▲Foundations of Computer Vision (2024)visionbook.mit.edu

209 points by tzury 1 days ago | 16 comments

pantulis 16 hours ago [-]

There is a very interesting section in the book, "On Research, Writing and Speaking", which includes gems like:

“This sounds like hard work.” Yes. It’s no longer about being smart. By now, everyone around you is smart. In graduate school, it’s the hard workers who pull ahead.

bonoboTP 15 hours ago [-]

That's definitely insightful. Everyone reaches a level where coasting on smarts is no longer sufficient.

Many reach this realization when starting university, but some can still coast okay in college since the material to learn is well defined and upper bounded.
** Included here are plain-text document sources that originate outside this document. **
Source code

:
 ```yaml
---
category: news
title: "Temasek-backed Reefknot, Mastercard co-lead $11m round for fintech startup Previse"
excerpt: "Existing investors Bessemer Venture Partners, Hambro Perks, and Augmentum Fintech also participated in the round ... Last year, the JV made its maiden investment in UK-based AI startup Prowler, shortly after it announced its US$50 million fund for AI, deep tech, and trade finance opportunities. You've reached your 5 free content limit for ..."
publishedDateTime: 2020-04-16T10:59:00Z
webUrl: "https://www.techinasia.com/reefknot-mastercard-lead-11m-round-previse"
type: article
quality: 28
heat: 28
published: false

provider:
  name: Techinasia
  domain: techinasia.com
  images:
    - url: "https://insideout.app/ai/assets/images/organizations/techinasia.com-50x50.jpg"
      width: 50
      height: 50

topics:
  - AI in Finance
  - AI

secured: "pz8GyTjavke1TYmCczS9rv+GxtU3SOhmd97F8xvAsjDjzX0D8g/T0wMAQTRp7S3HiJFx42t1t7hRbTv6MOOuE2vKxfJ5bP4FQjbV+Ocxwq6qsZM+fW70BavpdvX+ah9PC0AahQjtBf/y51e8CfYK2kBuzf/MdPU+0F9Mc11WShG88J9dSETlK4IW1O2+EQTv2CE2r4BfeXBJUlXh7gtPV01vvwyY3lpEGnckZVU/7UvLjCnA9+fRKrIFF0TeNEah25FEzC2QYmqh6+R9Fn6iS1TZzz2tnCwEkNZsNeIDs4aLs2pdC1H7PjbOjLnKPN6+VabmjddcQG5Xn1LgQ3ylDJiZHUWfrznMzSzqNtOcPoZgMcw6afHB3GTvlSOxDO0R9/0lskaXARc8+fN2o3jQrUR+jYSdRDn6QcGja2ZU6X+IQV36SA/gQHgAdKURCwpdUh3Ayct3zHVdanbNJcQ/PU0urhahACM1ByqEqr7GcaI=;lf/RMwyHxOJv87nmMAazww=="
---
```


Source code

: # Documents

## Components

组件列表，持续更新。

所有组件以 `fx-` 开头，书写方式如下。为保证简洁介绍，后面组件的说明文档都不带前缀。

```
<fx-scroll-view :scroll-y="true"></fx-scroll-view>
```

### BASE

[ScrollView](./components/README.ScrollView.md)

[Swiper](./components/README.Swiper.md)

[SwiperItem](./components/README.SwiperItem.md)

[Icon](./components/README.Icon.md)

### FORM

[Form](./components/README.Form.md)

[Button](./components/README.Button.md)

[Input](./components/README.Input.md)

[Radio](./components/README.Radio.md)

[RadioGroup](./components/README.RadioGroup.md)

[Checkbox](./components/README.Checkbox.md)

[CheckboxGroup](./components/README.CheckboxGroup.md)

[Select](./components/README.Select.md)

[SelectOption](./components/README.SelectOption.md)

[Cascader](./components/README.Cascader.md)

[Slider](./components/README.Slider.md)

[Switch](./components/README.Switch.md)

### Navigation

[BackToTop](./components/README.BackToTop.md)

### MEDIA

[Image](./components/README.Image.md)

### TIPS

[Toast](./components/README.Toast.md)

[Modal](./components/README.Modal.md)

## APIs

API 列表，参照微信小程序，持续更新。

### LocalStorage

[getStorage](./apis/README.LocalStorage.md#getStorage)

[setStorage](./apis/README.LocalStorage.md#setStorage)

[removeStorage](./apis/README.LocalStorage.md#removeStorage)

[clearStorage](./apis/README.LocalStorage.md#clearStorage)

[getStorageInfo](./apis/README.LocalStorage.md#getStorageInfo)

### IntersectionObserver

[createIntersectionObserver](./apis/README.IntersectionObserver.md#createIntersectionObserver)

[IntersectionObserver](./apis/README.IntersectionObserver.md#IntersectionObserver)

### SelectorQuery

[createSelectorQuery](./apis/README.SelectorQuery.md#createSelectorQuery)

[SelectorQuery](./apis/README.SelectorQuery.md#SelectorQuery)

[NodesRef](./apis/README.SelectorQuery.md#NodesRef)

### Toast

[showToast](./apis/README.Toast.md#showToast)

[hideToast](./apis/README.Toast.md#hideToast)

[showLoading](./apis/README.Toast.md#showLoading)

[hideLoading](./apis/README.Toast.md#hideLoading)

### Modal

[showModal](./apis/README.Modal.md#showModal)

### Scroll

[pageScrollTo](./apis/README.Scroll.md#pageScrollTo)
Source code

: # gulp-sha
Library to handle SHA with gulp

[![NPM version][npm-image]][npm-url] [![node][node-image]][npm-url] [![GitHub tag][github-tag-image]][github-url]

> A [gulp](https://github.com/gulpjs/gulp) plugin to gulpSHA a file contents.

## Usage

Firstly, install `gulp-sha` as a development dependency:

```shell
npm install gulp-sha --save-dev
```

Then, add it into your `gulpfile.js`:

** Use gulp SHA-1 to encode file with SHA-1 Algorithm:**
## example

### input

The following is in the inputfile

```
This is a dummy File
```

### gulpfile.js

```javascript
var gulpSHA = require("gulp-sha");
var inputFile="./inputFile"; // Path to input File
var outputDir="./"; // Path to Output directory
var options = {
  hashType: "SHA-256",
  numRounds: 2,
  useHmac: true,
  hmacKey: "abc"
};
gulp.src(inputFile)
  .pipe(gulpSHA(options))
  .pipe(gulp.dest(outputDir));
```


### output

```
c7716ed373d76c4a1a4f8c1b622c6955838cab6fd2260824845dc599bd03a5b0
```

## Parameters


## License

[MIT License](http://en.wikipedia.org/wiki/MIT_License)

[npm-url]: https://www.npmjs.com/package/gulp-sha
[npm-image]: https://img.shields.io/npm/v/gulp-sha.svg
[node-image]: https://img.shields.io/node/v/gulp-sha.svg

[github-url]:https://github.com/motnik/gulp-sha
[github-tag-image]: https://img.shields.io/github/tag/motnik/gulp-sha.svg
A PhD is not really upper bounded. There's no set out amount of papers to read per week like in a college course. There's no "this won't be part of the exam". Anything is fair game. The returns on being smarter never flatten out, but simply there's no ceiling. You can always do more, read more to keep up with the literature firehose, improve your experiments, your method, etc.

You also need soft skills and a network. You need to keep your finger on the pulse of the community by going to conferences and getting to know people, grabbing coffee or going out to dinner with them. You also need to be slef driven instead of waiting for instructions like it was in college. You need to be just the right amount of skeptical and critical regarding existing methods to be able to come up with new things while being also understood and accepted and seen relevant and exciting by the community.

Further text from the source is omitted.